Se despertó sobre la cama revuelta, con el edredón ahogándole y las sábanas pegándose a sus piernas. Eran las nueve menos cuarto de la mañana. Se incorporó de un golpe y despertó a Amado, que seguía dormido como un tronco. Se vistió y peinó como pudo. Y mientras Amado hacía su propio reguero de agua en el baño, ella buscó la falda de ayer que aún seguía en la silla, una camiseta blanca de hacer deporte y un par de zapatillas negras que se calzó a toda velocidad. Recogió el cabello todo en un moño húmero que goteaba sobre el abrigo. Salió de casa como un bello espanta pájaro que llega tarde a la plantación. “Amado –le dijo mientras gateaba buscando las llaves-, anoche tuve sueño raro”. “¿Cuál?”, le dijo él mientras bajaban por el ascensor. “Lo he olvidado”.
Amado la dejó donde siempre, en la esquina, a dos manzanas del trabajo. No más llegar al portal número 18, se topó con el socio director. Él llegaba a su hora; ella media hora más tarde de lo previsto. Ambos presionaron a la vez el botón número cuatro, se dieron y se quitaron el paso mutuamente y entraron en la oficina, sin decir más que buenos días.
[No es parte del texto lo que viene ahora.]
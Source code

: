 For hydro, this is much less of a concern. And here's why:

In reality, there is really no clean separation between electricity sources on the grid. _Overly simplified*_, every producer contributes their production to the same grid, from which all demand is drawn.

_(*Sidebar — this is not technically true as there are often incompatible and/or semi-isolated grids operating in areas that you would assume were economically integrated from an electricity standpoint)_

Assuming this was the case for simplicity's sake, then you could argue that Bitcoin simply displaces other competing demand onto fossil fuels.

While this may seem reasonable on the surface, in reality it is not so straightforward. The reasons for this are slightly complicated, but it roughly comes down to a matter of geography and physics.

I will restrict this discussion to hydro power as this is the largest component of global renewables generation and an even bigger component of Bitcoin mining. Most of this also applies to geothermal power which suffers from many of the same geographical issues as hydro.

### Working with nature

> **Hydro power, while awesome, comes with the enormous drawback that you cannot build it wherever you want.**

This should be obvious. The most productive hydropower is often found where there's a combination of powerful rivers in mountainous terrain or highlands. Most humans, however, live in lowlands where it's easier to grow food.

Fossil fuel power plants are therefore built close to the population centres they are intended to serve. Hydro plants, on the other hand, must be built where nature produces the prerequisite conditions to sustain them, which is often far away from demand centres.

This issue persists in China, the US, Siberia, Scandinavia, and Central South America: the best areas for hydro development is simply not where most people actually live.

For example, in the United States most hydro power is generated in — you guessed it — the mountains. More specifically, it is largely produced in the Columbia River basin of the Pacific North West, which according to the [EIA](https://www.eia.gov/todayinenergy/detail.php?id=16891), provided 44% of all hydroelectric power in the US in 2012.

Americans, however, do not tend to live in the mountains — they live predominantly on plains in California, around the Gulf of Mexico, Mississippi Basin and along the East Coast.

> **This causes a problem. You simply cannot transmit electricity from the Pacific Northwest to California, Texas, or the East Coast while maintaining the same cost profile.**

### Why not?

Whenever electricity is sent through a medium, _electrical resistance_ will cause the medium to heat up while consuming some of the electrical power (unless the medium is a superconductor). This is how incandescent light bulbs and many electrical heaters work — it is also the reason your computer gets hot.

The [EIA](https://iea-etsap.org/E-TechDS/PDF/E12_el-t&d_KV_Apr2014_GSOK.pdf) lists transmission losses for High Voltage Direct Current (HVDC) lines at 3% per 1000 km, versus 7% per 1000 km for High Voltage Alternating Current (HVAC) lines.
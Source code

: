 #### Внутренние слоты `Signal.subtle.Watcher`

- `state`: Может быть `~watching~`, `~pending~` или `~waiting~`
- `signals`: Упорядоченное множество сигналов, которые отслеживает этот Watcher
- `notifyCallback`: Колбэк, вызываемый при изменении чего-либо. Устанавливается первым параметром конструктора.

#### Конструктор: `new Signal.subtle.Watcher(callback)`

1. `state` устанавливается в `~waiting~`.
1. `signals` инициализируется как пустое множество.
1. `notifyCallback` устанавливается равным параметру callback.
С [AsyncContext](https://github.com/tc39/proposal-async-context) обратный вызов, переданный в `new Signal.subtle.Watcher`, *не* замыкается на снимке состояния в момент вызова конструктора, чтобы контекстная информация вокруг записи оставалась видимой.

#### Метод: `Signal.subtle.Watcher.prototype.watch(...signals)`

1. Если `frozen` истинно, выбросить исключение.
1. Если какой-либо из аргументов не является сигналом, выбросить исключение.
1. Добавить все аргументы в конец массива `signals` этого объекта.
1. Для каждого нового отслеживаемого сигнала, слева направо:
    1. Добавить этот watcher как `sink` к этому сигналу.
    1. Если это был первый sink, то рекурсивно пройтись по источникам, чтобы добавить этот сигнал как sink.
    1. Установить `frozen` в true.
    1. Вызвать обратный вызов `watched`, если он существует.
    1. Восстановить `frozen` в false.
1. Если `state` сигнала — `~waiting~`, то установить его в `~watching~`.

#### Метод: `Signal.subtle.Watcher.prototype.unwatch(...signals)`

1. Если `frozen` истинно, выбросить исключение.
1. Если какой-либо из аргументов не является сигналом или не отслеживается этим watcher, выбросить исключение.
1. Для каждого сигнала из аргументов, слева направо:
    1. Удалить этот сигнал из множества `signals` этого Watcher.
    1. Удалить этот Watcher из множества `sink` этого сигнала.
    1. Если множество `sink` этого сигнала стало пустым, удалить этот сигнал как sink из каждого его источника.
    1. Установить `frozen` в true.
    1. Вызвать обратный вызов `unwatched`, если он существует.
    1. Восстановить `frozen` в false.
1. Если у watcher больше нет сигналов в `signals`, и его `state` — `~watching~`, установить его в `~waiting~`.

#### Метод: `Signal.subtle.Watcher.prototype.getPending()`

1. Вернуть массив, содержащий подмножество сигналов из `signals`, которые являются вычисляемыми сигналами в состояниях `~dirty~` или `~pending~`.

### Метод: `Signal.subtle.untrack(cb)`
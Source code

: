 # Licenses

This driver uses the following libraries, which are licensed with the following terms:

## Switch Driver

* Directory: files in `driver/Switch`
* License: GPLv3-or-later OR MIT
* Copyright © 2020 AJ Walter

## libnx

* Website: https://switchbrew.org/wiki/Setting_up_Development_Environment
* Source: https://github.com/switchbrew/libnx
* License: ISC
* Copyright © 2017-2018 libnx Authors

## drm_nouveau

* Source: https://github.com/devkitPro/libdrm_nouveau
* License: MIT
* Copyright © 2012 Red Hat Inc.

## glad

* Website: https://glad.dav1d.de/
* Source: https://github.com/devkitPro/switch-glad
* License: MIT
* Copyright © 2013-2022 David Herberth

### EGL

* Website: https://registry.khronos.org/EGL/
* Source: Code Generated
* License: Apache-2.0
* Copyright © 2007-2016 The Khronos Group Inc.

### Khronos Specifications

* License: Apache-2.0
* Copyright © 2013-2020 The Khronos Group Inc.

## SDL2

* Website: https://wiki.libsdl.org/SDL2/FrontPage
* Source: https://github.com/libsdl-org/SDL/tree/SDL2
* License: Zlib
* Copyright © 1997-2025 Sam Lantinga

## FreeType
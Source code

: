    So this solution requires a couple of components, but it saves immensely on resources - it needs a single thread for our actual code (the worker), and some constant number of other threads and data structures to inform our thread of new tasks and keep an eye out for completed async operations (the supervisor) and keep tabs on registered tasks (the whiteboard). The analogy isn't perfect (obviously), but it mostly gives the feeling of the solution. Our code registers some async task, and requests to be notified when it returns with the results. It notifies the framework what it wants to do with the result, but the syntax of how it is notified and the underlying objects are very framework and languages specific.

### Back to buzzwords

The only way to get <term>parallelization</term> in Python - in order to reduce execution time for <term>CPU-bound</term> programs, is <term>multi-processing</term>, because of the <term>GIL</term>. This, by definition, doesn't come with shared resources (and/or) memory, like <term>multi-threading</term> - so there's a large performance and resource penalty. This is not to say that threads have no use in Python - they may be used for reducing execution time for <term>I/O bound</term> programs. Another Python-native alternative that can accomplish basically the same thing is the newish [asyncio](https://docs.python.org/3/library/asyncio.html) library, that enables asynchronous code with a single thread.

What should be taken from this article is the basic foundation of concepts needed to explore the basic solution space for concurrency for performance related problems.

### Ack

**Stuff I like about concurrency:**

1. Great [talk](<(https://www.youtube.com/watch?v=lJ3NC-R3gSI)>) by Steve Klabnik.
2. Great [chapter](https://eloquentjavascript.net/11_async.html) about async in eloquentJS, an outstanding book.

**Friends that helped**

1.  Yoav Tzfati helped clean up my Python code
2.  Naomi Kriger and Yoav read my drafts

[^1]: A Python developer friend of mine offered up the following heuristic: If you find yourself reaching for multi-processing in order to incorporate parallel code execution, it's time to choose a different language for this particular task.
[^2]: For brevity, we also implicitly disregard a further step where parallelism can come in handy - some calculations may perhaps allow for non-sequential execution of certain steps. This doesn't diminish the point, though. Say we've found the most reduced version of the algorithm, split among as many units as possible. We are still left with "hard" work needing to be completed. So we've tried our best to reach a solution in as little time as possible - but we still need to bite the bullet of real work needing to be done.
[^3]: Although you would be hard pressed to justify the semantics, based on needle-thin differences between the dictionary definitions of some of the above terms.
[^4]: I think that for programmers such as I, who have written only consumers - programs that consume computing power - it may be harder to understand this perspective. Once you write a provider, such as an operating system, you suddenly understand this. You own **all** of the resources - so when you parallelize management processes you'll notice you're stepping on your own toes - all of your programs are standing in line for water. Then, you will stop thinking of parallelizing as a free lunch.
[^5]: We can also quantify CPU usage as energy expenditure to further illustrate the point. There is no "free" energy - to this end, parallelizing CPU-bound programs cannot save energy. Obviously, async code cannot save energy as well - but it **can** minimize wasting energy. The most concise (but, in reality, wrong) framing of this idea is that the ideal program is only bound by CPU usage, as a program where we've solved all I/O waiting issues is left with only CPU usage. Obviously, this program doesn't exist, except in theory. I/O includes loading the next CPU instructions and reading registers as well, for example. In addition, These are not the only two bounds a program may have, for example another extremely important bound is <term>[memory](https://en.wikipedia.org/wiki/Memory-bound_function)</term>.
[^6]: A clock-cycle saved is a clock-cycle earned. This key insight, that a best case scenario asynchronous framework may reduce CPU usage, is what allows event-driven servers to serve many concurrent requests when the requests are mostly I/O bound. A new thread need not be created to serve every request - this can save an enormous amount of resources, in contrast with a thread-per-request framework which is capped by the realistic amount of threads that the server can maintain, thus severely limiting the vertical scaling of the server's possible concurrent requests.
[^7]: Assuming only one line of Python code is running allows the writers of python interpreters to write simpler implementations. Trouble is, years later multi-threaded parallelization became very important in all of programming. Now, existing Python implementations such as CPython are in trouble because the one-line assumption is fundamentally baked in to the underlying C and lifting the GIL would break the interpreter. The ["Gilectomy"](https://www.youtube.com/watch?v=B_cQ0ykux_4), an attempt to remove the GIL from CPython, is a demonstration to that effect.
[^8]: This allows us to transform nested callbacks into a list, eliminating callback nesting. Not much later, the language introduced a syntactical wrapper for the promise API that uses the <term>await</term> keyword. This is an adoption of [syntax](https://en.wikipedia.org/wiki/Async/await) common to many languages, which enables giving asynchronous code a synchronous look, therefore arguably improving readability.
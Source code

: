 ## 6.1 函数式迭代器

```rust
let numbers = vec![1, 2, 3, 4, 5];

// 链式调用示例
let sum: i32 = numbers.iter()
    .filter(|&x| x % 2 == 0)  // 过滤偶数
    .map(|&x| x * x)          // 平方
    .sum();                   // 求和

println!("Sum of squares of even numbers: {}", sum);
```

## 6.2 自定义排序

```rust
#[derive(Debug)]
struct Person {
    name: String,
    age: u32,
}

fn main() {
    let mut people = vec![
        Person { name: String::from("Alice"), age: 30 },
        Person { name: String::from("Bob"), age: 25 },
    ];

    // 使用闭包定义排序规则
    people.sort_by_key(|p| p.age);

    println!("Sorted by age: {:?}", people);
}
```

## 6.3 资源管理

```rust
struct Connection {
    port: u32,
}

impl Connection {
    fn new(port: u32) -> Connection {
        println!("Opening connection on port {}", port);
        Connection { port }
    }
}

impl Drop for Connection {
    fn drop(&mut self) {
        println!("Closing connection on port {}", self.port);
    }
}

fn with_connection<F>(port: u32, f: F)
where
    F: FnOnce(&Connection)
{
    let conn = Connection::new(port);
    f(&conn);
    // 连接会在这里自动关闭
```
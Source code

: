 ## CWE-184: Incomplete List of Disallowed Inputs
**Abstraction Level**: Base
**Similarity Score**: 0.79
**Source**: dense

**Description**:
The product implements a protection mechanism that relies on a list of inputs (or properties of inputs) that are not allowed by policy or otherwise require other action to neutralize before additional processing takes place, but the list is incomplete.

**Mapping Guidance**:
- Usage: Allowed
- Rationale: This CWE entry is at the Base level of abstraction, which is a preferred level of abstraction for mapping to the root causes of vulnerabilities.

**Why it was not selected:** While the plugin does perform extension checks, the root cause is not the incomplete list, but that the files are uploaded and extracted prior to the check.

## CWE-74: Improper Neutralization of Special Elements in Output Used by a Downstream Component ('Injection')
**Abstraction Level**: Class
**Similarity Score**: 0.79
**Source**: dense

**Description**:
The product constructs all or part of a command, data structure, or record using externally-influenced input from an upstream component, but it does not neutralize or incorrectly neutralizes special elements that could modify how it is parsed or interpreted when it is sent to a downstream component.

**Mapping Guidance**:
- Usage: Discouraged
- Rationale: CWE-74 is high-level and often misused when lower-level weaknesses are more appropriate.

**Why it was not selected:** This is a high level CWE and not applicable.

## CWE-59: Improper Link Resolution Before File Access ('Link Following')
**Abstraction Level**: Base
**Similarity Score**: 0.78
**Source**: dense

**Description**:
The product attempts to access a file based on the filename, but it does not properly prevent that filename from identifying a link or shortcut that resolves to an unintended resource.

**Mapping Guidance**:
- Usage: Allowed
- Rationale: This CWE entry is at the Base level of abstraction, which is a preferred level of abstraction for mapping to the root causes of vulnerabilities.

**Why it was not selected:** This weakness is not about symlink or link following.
La mujer zurda comenzó a deshacer el cinto de la gabardina, rumbo a su puesto. “Espera, antes de irte a tu despacho, ¿tienes diez minutos?”.
Entró a la oficina del socio director y se quedó de pie frente a su escritorio, mirando directamente al ventanal que daba a la avenida. “Siéntate por favor...siéntate”. EL socio director apagó el móvil y se ajustó las trenzas de los zapatos, más de una vez. Dio algunas vueltas. Encendió el ordenador. “¿Cuánto tiempo llevas en la empresa?”, dijo mientras remataba el segundo nudo. Entonces ella tocó su reloj de pulsera y levantó la mirada. Notó que afuera llovía. Sí, notó que llovía sin ninguna convicción.